One of the projects developed by the consortium is Hyperledger Fabric. It is one of the blockchain framework implementations, and it can be used as a foundation for developing applications or solutions with a modular architecture. Fabric permits pluggable (plug-and-play) components, such as the consensus protocol and membership services, so your network can easily adjust to new technologies. Hyperledger Fabric leverages container technology to host smart contracts, the application logic of the system, called chaincode. Oracle is using it as the backbone for their own PAAS offering, Autonomous Blockchain Cloud Service (ABCS).
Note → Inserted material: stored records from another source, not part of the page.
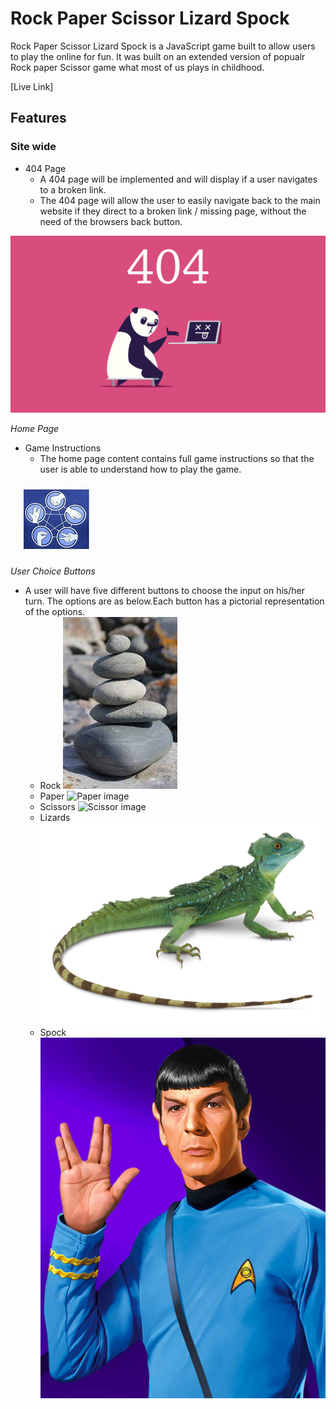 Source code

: # Rock Paper Scissor Lizard Spock

Rock Paper Scissor Lizard Spock is a JavaScript game built to allow users to play the online for fun. It was built on an extended version of popualr Rock paper Scissor game what most of us plays in childhood.



[Live Link]

## Features

### Site wide

* 404 Page
    * A 404 page will be implemented and will display if a user navigates to a broken link.
    * The 404 page will allow the user to easily navigate back to the main website if they direct to a broken link / missing page, without the need  of the browsers back button.

![404](images/404.png)

*Home Page*

- Game Instructions
  - The home page content contains full game instructions so that the user is able to understand how to play the game.

![Home Page Image](images/game-logo.jpg)  




*User Choice Buttons*

- A user will have five different buttons to choose the input on his/her turn. The options are as below.Each button has a pictorial representation of the options.
  - Rock
  ![Rock image](images/rock1.jpg)
  - Paper 
  ![Paper image](images/paper1-jpg)
  - Scissors
  ![Scissor image](images/scissor2-jpg)
  - Lizards
  ![Lizard1 image](images/Lizard2.webp)
  - Spock
  ![Spock image](images/spock1.jpg)


 

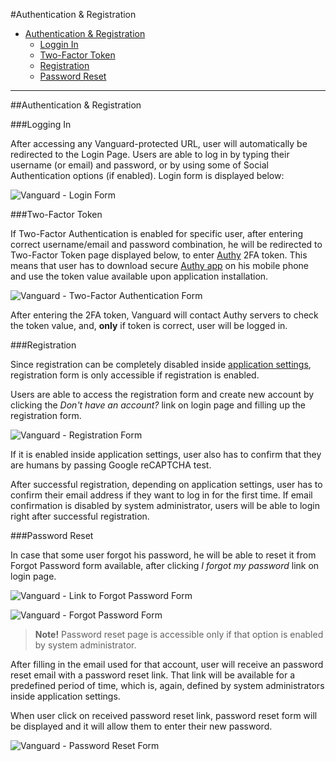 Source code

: #Authentication & Registration

* [Authentication & Registration](#authentication-and-registration)
	* [Loggin In](#logging-in)
	* [Two-Factor Token](#two-factor-token)
	* [Registration](#registration)
	* [Password Reset](#password-reset)

---

##Authentication & Registration

###Logging In

After accessing any Vanguard-protected URL, user will automatically be redirected to the Login Page.  Users are able to log in by typing their username (or email) and password, or by using some of Social Authentication options (if enabled). Login form is displayed below:

![Vanguard - Login Form](assets/img/login.png)

###Two-Factor Token

If Two-Factor Authentication is enabled for specific user, after entering correct username/email and password combination, he will be redirected to Two-Factor Token page displayed below, to enter [Authy](https://www.authy.com/) 2FA token. This means that user has to download secure [Authy app](https://www.authy.com/app/) on his mobile phone and use the token value available upon application installation.

![Vanguard - Two-Factor Authentication Form](assets/img/2fa-token.png)

After entering the 2FA token, Vanguard will contact Authy servers to check the token value, and, **only** if token is correct, user will be logged in.

###Registration

Since registration can be completely disabled inside [application settings](settings/auth), registration form is only accessible if registration is enabled.

Users are able to access the registration form and create new account by clicking the _Don't have an account?_ link on login page and filling up the registration form.

![Vanguard - Registration Form](assets/img/registration.png)

If it is enabled inside application settings, user also has to confirm that they are humans by passing Google reCAPTCHA test.

After successful registration, depending on application settings, user has to confirm their email address if they want to log in for the first time. If email confirmation is disabled by system administrator, users will be able to login right after successful registration.

###Password Reset

In case that some user forgot his password, he will be able to reset it from Forgot Password form available, after clicking _I forgot my password_ link on login page.

![Vanguard - Link to Forgot Password Form](assets/img/login-password-reset.png)

![Vanguard - Forgot Password Form](assets/img/password-forgot.png)

>**Note!** Password reset page is accessible only if that option is enabled by system administrator.

After filling in the email used for that account, user will receive an password reset email with a password reset link. That link will be available for a predefined period of time, which is, again, defined by system administrators inside application settings.

When user click on received password reset link, password reset form will be displayed and it will allow them to enter their new password.

![Vanguard - Password Reset Form](assets/img/password-reset.png)
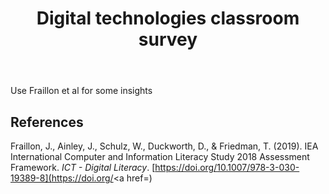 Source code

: ﻿---
backlinks:
- title: Teaching Digital Technologies
  url: /sense/Teaching/Digital_Technologies/teaching-digital-technologies.html
tags: teaching-digital-technologies
title: Digital technologies classroom survey
type: note
---
Use Fraillon et al for some insights

## References

Fraillon, J., Ainley, J., Schulz, W., Duckworth, D., & Friedman, T. (2019). IEA International Computer and Information Literacy Study 2018 Assessment Framework. *ICT - Digital Literacy*. [https://doi.org/<a href="https://doi.org/10.1007/978-3-030-19389-8">10.1007/978-3-030-19389-8](https://doi.org/<a href=) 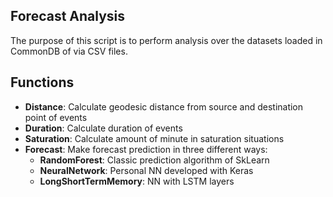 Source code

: Forecast Analysis
------------------
The purpose of this script is to perform analysis over the datasets loaded in CommonDB of via CSV files.


Functions
----------
* **Distance**: Calculate geodesic distance from source and destination point of events
* **Duration**: Calculate duration of events
* **Saturation**: Calculate amount of minute in saturation situations
* **Forecast**: Make forecast prediction in three different ways:
  * **RandomForest**: Classic prediction algorithm of SkLearn
  * **NeuralNetwork**: Personal NN developed with Keras
  * **LongShortTermMemory**: NN with LSTM layers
Oracle's goal is to offer a more advanced and enterprise-level distributed ledger cloud platform that will differentiate it from its competitors. The platform might be an interesting offer for customers who are seeking to build new blockchain-based applications and/or extend their current SaaS, PaaS, IaaS, and on-premises applications. Oracle's focus is to strengthen the fundamental technology foundations of distributed ledgers, simplify and accelerate deployment of blockchains, and support customer use cases.

One of the main reasons why Oracle is investing in blockchain technology, and why I became interested in the technology in 2016, is due to the problems it can solve through cross-enterprise transactions. Some of these challenges that we need to deal with include the following:

  1. The lack of real-time information visibility within a trading ecosystem
  2. Error-prone information exchange and processes across enterprise boundaries
  3. The high cost and delays associated with offline reconciliations
  4. The high risk and costs associated with fraud in cross-company transactions

These issues can lead to a higher risk of legal settlements due to a poor ability to audit records and the accountability for actions owing to cross-ERP discrepancies. Normally, to avoid this, a trusted intermediary is used as a message broker to enable trust in peer-to-peer transactions, which, in return, brings about extra costs and the risk of data leakage.
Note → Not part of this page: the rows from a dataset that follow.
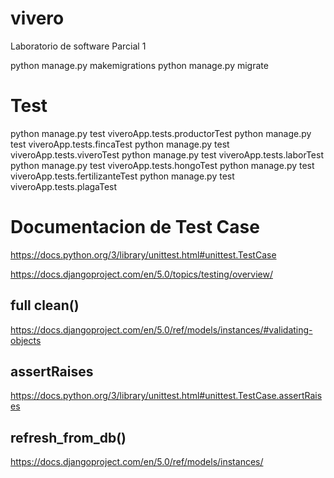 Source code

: # vivero

Laboratorio de software Parcial 1

python manage.py makemigrations
python manage.py migrate

# Test

python manage.py test viveroApp.tests.productorTest
python manage.py test viveroApp.tests.fincaTest
python manage.py test viveroApp.tests.viveroTest
python manage.py test viveroApp.tests.laborTest
python manage.py test viveroApp.tests.hongoTest
python manage.py test viveroApp.tests.fertilizanteTest
python manage.py test viveroApp.tests.plagaTest

# Documentacion de Test Case

https://docs.python.org/3/library/unittest.html#unittest.TestCase

https://docs.djangoproject.com/en/5.0/topics/testing/overview/

## full clean()

https://docs.djangoproject.com/en/5.0/ref/models/instances/#validating-objects

## assertRaises

https://docs.python.org/3/library/unittest.html#unittest.TestCase.assertRaises

## refresh_from_db()

https://docs.djangoproject.com/en/5.0/ref/models/instances/
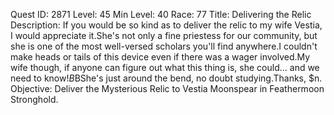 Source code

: Quest ID: 2871
Level: 45
Min Level: 40
Race: 77
Title: Delivering the Relic
Description: If you would be so kind as to deliver the relic to my wife Vestia, I would appreciate it.She's not only a fine priestess for our community, but she is one of the most well-versed scholars you'll find anywhere.I couldn't make heads or tails of this device even if there was a wager involved.My wife though, if anyone can figure out what this thing is, she could... and we need to know!$B$BShe's just around the bend, no doubt studying.Thanks, $n.
Objective: Deliver the Mysterious Relic to Vestia Moonspear in Feathermoon Stronghold.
From my personal experience with traditional B2B transactions and software used to perform such transactions, for example, Axway, I recognize these challenges and I'm convinced that blockchain can help overcome them. Traditional B2B transactions use a trusted intermediary to act as a message broker. This increases the challenge, since that broker can also make mistakes when routing messages. When messages get lost, you need to do manual research to determine what went wrong and why a message was not received or was rejected. So, instead of every entity having its own B2B gateway and point of truth for incoming and outgoing transactions, with blockchain you have one distributed ledger that holds a single point of truth that provides complete visibility and real-time information across your company's ecosystem.
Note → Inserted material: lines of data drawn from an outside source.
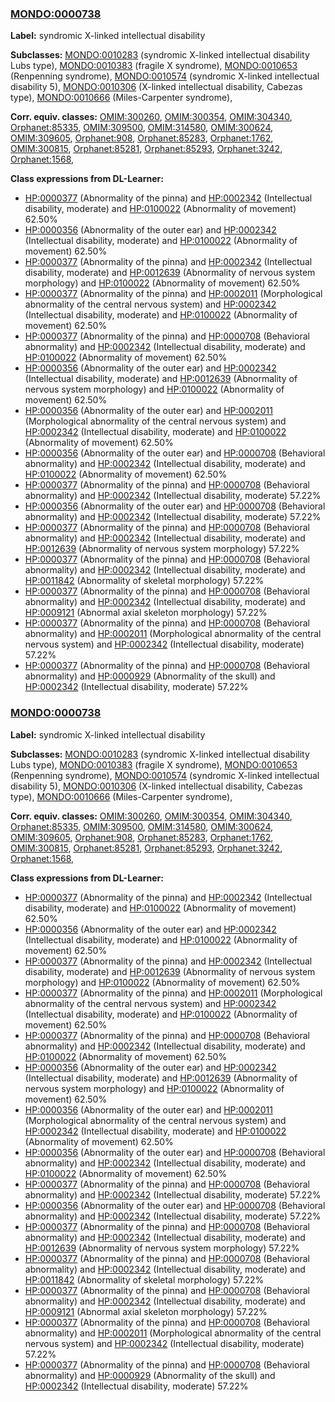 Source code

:
### [MONDO:0000738](http://purl.obolibrary.org/obo/MONDO_0000738)
**Label:** syndromic X-linked intellectual disability

**Subclasses:** [MONDO:0010283](http://purl.obolibrary.org/obo/MONDO_0010283) (syndromic X-linked intellectual disability Lubs type), [MONDO:0010383](http://purl.obolibrary.org/obo/MONDO_0010383) (fragile X syndrome), [MONDO:0010653](http://purl.obolibrary.org/obo/MONDO_0010653) (Renpenning syndrome), [MONDO:0010574](http://purl.obolibrary.org/obo/MONDO_0010574) (syndromic X-linked intellectual disability 5), [MONDO:0010306](http://purl.obolibrary.org/obo/MONDO_0010306) (X-linked intellectual disability, Cabezas type), [MONDO:0010666](http://purl.obolibrary.org/obo/MONDO_0010666) (Miles-Carpenter syndrome), 

**Corr. equiv. classes:** [OMIM:300260](http://purl.obolibrary.org/obo/OMIM_300260), [OMIM:300354](http://purl.obolibrary.org/obo/OMIM_300354), [OMIM:304340](http://purl.obolibrary.org/obo/OMIM_304340), [Orphanet:85335](http://www.orpha.net/ORDO/Orphanet_85335), [OMIM:309500](http://purl.obolibrary.org/obo/OMIM_309500), [OMIM:314580](http://purl.obolibrary.org/obo/OMIM_314580), [OMIM:300624](http://purl.obolibrary.org/obo/OMIM_300624), [OMIM:309605](http://purl.obolibrary.org/obo/OMIM_309605), [Orphanet:908](http://www.orpha.net/ORDO/Orphanet_908), [Orphanet:85283](http://www.orpha.net/ORDO/Orphanet_85283), [Orphanet:1762](http://www.orpha.net/ORDO/Orphanet_1762), [OMIM:300815](http://purl.obolibrary.org/obo/OMIM_300815), [Orphanet:85281](http://www.orpha.net/ORDO/Orphanet_85281), [Orphanet:85293](http://www.orpha.net/ORDO/Orphanet_85293), [Orphanet:3242](http://www.orpha.net/ORDO/Orphanet_3242), [Orphanet:1568](http://www.orpha.net/ORDO/Orphanet_1568), 

**Class expressions from DL-Learner:**

- [HP:0000377](http://purl.obolibrary.org/obo/HP_0000377) (Abnormality of the pinna) and [HP:0002342](http://purl.obolibrary.org/obo/HP_0002342) (Intellectual disability, moderate) and [HP:0100022](http://purl.obolibrary.org/obo/HP_0100022) (Abnormality of movement) 62.50%
- [HP:0000356](http://purl.obolibrary.org/obo/HP_0000356) (Abnormality of the outer ear) and [HP:0002342](http://purl.obolibrary.org/obo/HP_0002342) (Intellectual disability, moderate) and [HP:0100022](http://purl.obolibrary.org/obo/HP_0100022) (Abnormality of movement) 62.50%
- [HP:0000377](http://purl.obolibrary.org/obo/HP_0000377) (Abnormality of the pinna) and [HP:0002342](http://purl.obolibrary.org/obo/HP_0002342) (Intellectual disability, moderate) and [HP:0012639](http://purl.obolibrary.org/obo/HP_0012639) (Abnormality of nervous system morphology) and [HP:0100022](http://purl.obolibrary.org/obo/HP_0100022) (Abnormality of movement) 62.50%
- [HP:0000377](http://purl.obolibrary.org/obo/HP_0000377) (Abnormality of the pinna) and [HP:0002011](http://purl.obolibrary.org/obo/HP_0002011) (Morphological abnormality of the central nervous system) and [HP:0002342](http://purl.obolibrary.org/obo/HP_0002342) (Intellectual disability, moderate) and [HP:0100022](http://purl.obolibrary.org/obo/HP_0100022) (Abnormality of movement) 62.50%
- [HP:0000377](http://purl.obolibrary.org/obo/HP_0000377) (Abnormality of the pinna) and [HP:0000708](http://purl.obolibrary.org/obo/HP_0000708) (Behavioral abnormality) and [HP:0002342](http://purl.obolibrary.org/obo/HP_0002342) (Intellectual disability, moderate) and [HP:0100022](http://purl.obolibrary.org/obo/HP_0100022) (Abnormality of movement) 62.50%
- [HP:0000356](http://purl.obolibrary.org/obo/HP_0000356) (Abnormality of the outer ear) and [HP:0002342](http://purl.obolibrary.org/obo/HP_0002342) (Intellectual disability, moderate) and [HP:0012639](http://purl.obolibrary.org/obo/HP_0012639) (Abnormality of nervous system morphology) and [HP:0100022](http://purl.obolibrary.org/obo/HP_0100022) (Abnormality of movement) 62.50%
- [HP:0000356](http://purl.obolibrary.org/obo/HP_0000356) (Abnormality of the outer ear) and [HP:0002011](http://purl.obolibrary.org/obo/HP_0002011) (Morphological abnormality of the central nervous system) and [HP:0002342](http://purl.obolibrary.org/obo/HP_0002342) (Intellectual disability, moderate) and [HP:0100022](http://purl.obolibrary.org/obo/HP_0100022) (Abnormality of movement) 62.50%
- [HP:0000356](http://purl.obolibrary.org/obo/HP_0000356) (Abnormality of the outer ear) and [HP:0000708](http://purl.obolibrary.org/obo/HP_0000708) (Behavioral abnormality) and [HP:0002342](http://purl.obolibrary.org/obo/HP_0002342) (Intellectual disability, moderate) and [HP:0100022](http://purl.obolibrary.org/obo/HP_0100022) (Abnormality of movement) 62.50%
- [HP:0000377](http://purl.obolibrary.org/obo/HP_0000377) (Abnormality of the pinna) and [HP:0000708](http://purl.obolibrary.org/obo/HP_0000708) (Behavioral abnormality) and [HP:0002342](http://purl.obolibrary.org/obo/HP_0002342) (Intellectual disability, moderate) 57.22%
- [HP:0000356](http://purl.obolibrary.org/obo/HP_0000356) (Abnormality of the outer ear) and [HP:0000708](http://purl.obolibrary.org/obo/HP_0000708) (Behavioral abnormality) and [HP:0002342](http://purl.obolibrary.org/obo/HP_0002342) (Intellectual disability, moderate) 57.22%
- [HP:0000377](http://purl.obolibrary.org/obo/HP_0000377) (Abnormality of the pinna) and [HP:0000708](http://purl.obolibrary.org/obo/HP_0000708) (Behavioral abnormality) and [HP:0002342](http://purl.obolibrary.org/obo/HP_0002342) (Intellectual disability, moderate) and [HP:0012639](http://purl.obolibrary.org/obo/HP_0012639) (Abnormality of nervous system morphology) 57.22%
- [HP:0000377](http://purl.obolibrary.org/obo/HP_0000377) (Abnormality of the pinna) and [HP:0000708](http://purl.obolibrary.org/obo/HP_0000708) (Behavioral abnormality) and [HP:0002342](http://purl.obolibrary.org/obo/HP_0002342) (Intellectual disability, moderate) and [HP:0011842](http://purl.obolibrary.org/obo/HP_0011842) (Abnormality of skeletal morphology) 57.22%
- [HP:0000377](http://purl.obolibrary.org/obo/HP_0000377) (Abnormality of the pinna) and [HP:0000708](http://purl.obolibrary.org/obo/HP_0000708) (Behavioral abnormality) and [HP:0002342](http://purl.obolibrary.org/obo/HP_0002342) (Intellectual disability, moderate) and [HP:0009121](http://purl.obolibrary.org/obo/HP_0009121) (Abnormal axial skeleton morphology) 57.22%
- [HP:0000377](http://purl.obolibrary.org/obo/HP_0000377) (Abnormality of the pinna) and [HP:0000708](http://purl.obolibrary.org/obo/HP_0000708) (Behavioral abnormality) and [HP:0002011](http://purl.obolibrary.org/obo/HP_0002011) (Morphological abnormality of the central nervous system) and [HP:0002342](http://purl.obolibrary.org/obo/HP_0002342) (Intellectual disability, moderate) 57.22%
- [HP:0000377](http://purl.obolibrary.org/obo/HP_0000377) (Abnormality of the pinna) and [HP:0000708](http://purl.obolibrary.org/obo/HP_0000708) (Behavioral abnormality) and [HP:0000929](http://purl.obolibrary.org/obo/HP_0000929) (Abnormality of the skull) and [HP:0002342](http://purl.obolibrary.org/obo/HP_0002342) (Intellectual disability, moderate) 57.22%



### [MONDO:0000738](http://purl.obolibrary.org/obo/MONDO_0000738)
**Label:** syndromic X-linked intellectual disability

**Subclasses:** [MONDO:0010283](http://purl.obolibrary.org/obo/MONDO_0010283) (syndromic X-linked intellectual disability Lubs type), [MONDO:0010383](http://purl.obolibrary.org/obo/MONDO_0010383) (fragile X syndrome), [MONDO:0010653](http://purl.obolibrary.org/obo/MONDO_0010653) (Renpenning syndrome), [MONDO:0010574](http://purl.obolibrary.org/obo/MONDO_0010574) (syndromic X-linked intellectual disability 5), [MONDO:0010306](http://purl.obolibrary.org/obo/MONDO_0010306) (X-linked intellectual disability, Cabezas type), [MONDO:0010666](http://purl.obolibrary.org/obo/MONDO_0010666) (Miles-Carpenter syndrome), 

**Corr. equiv. classes:** [OMIM:300260](http://purl.obolibrary.org/obo/OMIM_300260), [OMIM:300354](http://purl.obolibrary.org/obo/OMIM_300354), [OMIM:304340](http://purl.obolibrary.org/obo/OMIM_304340), [Orphanet:85335](http://www.orpha.net/ORDO/Orphanet_85335), [OMIM:309500](http://purl.obolibrary.org/obo/OMIM_309500), [OMIM:314580](http://purl.obolibrary.org/obo/OMIM_314580), [OMIM:300624](http://purl.obolibrary.org/obo/OMIM_300624), [OMIM:309605](http://purl.obolibrary.org/obo/OMIM_309605), [Orphanet:908](http://www.orpha.net/ORDO/Orphanet_908), [Orphanet:85283](http://www.orpha.net/ORDO/Orphanet_85283), [Orphanet:1762](http://www.orpha.net/ORDO/Orphanet_1762), [OMIM:300815](http://purl.obolibrary.org/obo/OMIM_300815), [Orphanet:85281](http://www.orpha.net/ORDO/Orphanet_85281), [Orphanet:85293](http://www.orpha.net/ORDO/Orphanet_85293), [Orphanet:3242](http://www.orpha.net/ORDO/Orphanet_3242), [Orphanet:1568](http://www.orpha.net/ORDO/Orphanet_1568), 

**Class expressions from DL-Learner:**

- [HP:0000377](http://purl.obolibrary.org/obo/HP_0000377) (Abnormality of the pinna) and [HP:0002342](http://purl.obolibrary.org/obo/HP_0002342) (Intellectual disability, moderate) and [HP:0100022](http://purl.obolibrary.org/obo/HP_0100022) (Abnormality of movement) 62.50%
- [HP:0000356](http://purl.obolibrary.org/obo/HP_0000356) (Abnormality of the outer ear) and [HP:0002342](http://purl.obolibrary.org/obo/HP_0002342) (Intellectual disability, moderate) and [HP:0100022](http://purl.obolibrary.org/obo/HP_0100022) (Abnormality of movement) 62.50%
- [HP:0000377](http://purl.obolibrary.org/obo/HP_0000377) (Abnormality of the pinna) and [HP:0002342](http://purl.obolibrary.org/obo/HP_0002342) (Intellectual disability, moderate) and [HP:0012639](http://purl.obolibrary.org/obo/HP_0012639) (Abnormality of nervous system morphology) and [HP:0100022](http://purl.obolibrary.org/obo/HP_0100022) (Abnormality of movement) 62.50%
- [HP:0000377](http://purl.obolibrary.org/obo/HP_0000377) (Abnormality of the pinna) and [HP:0002011](http://purl.obolibrary.org/obo/HP_0002011) (Morphological abnormality of the central nervous system) and [HP:0002342](http://purl.obolibrary.org/obo/HP_0002342) (Intellectual disability, moderate) and [HP:0100022](http://purl.obolibrary.org/obo/HP_0100022) (Abnormality of movement) 62.50%
- [HP:0000377](http://purl.obolibrary.org/obo/HP_0000377) (Abnormality of the pinna) and [HP:0000708](http://purl.obolibrary.org/obo/HP_0000708) (Behavioral abnormality) and [HP:0002342](http://purl.obolibrary.org/obo/HP_0002342) (Intellectual disability, moderate) and [HP:0100022](http://purl.obolibrary.org/obo/HP_0100022) (Abnormality of movement) 62.50%
- [HP:0000356](http://purl.obolibrary.org/obo/HP_0000356) (Abnormality of the outer ear) and [HP:0002342](http://purl.obolibrary.org/obo/HP_0002342) (Intellectual disability, moderate) and [HP:0012639](http://purl.obolibrary.org/obo/HP_0012639) (Abnormality of nervous system morphology) and [HP:0100022](http://purl.obolibrary.org/obo/HP_0100022) (Abnormality of movement) 62.50%
- [HP:0000356](http://purl.obolibrary.org/obo/HP_0000356) (Abnormality of the outer ear) and [HP:0002011](http://purl.obolibrary.org/obo/HP_0002011) (Morphological abnormality of the central nervous system) and [HP:0002342](http://purl.obolibrary.org/obo/HP_0002342) (Intellectual disability, moderate) and [HP:0100022](http://purl.obolibrary.org/obo/HP_0100022) (Abnormality of movement) 62.50%
- [HP:0000356](http://purl.obolibrary.org/obo/HP_0000356) (Abnormality of the outer ear) and [HP:0000708](http://purl.obolibrary.org/obo/HP_0000708) (Behavioral abnormality) and [HP:0002342](http://purl.obolibrary.org/obo/HP_0002342) (Intellectual disability, moderate) and [HP:0100022](http://purl.obolibrary.org/obo/HP_0100022) (Abnormality of movement) 62.50%
- [HP:0000377](http://purl.obolibrary.org/obo/HP_0000377) (Abnormality of the pinna) and [HP:0000708](http://purl.obolibrary.org/obo/HP_0000708) (Behavioral abnormality) and [HP:0002342](http://purl.obolibrary.org/obo/HP_0002342) (Intellectual disability, moderate) 57.22%
- [HP:0000356](http://purl.obolibrary.org/obo/HP_0000356) (Abnormality of the outer ear) and [HP:0000708](http://purl.obolibrary.org/obo/HP_0000708) (Behavioral abnormality) and [HP:0002342](http://purl.obolibrary.org/obo/HP_0002342) (Intellectual disability, moderate) 57.22%
- [HP:0000377](http://purl.obolibrary.org/obo/HP_0000377) (Abnormality of the pinna) and [HP:0000708](http://purl.obolibrary.org/obo/HP_0000708) (Behavioral abnormality) and [HP:0002342](http://purl.obolibrary.org/obo/HP_0002342) (Intellectual disability, moderate) and [HP:0012639](http://purl.obolibrary.org/obo/HP_0012639) (Abnormality of nervous system morphology) 57.22%
- [HP:0000377](http://purl.obolibrary.org/obo/HP_0000377) (Abnormality of the pinna) and [HP:0000708](http://purl.obolibrary.org/obo/HP_0000708) (Behavioral abnormality) and [HP:0002342](http://purl.obolibrary.org/obo/HP_0002342) (Intellectual disability, moderate) and [HP:0011842](http://purl.obolibrary.org/obo/HP_0011842) (Abnormality of skeletal morphology) 57.22%
- [HP:0000377](http://purl.obolibrary.org/obo/HP_0000377) (Abnormality of the pinna) and [HP:0000708](http://purl.obolibrary.org/obo/HP_0000708) (Behavioral abnormality) and [HP:0002342](http://purl.obolibrary.org/obo/HP_0002342) (Intellectual disability, moderate) and [HP:0009121](http://purl.obolibrary.org/obo/HP_0009121) (Abnormal axial skeleton morphology) 57.22%
- [HP:0000377](http://purl.obolibrary.org/obo/HP_0000377) (Abnormality of the pinna) and [HP:0000708](http://purl.obolibrary.org/obo/HP_0000708) (Behavioral abnormality) and [HP:0002011](http://purl.obolibrary.org/obo/HP_0002011) (Morphological abnormality of the central nervous system) and [HP:0002342](http://purl.obolibrary.org/obo/HP_0002342) (Intellectual disability, moderate) 57.22%
- [HP:0000377](http://purl.obolibrary.org/obo/HP_0000377) (Abnormality of the pinna) and [HP:0000708](http://purl.obolibrary.org/obo/HP_0000708) (Behavioral abnormality) and [HP:0000929](http://purl.obolibrary.org/obo/HP_0000929) (Abnormality of the skull) and [HP:0002342](http://purl.obolibrary.org/obo/HP_0002342) (Intellectual disability, moderate) 57.22%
Oracle's strategy is to build an easy-to-use DLT (Distributed Ledger Technology) cloud platform by pursuing the following objectives:

  1. It offers an industry-neutral and enterprise-ready permissioned, highly secure blockchain platform with built-in privacy and confidentiality to address needs including scalability, robustness, and performance. It also provides built-in backups and recoverability of the data.
  2. The platform makes it easy for you to deploy, configure, manage, and monitor your blockchain and reduce the cost of deploying and running an enterprise blockchain. The platform is a preassembled and ready-to-use, managed PaaS cloud solution, so that you, or any of your developers, can focus on the business logic behind the transactions.
  3. The platform provides tools and templates to start developing applications within minutes, which should accelerate the development and integration of blockchain applications by supporting API-driven development and facilitating quick experimentation of new business processes.
  4. It enables you to extend your enterprise ERP, SCM, and other business processes, including trade and accounting, to share data and conduct distributed transactions in a secure fashion with other organizations. The platform also offers built-in integrations with SaaS, PaaS, and on-premises applications, and can interact with other blockchain networks.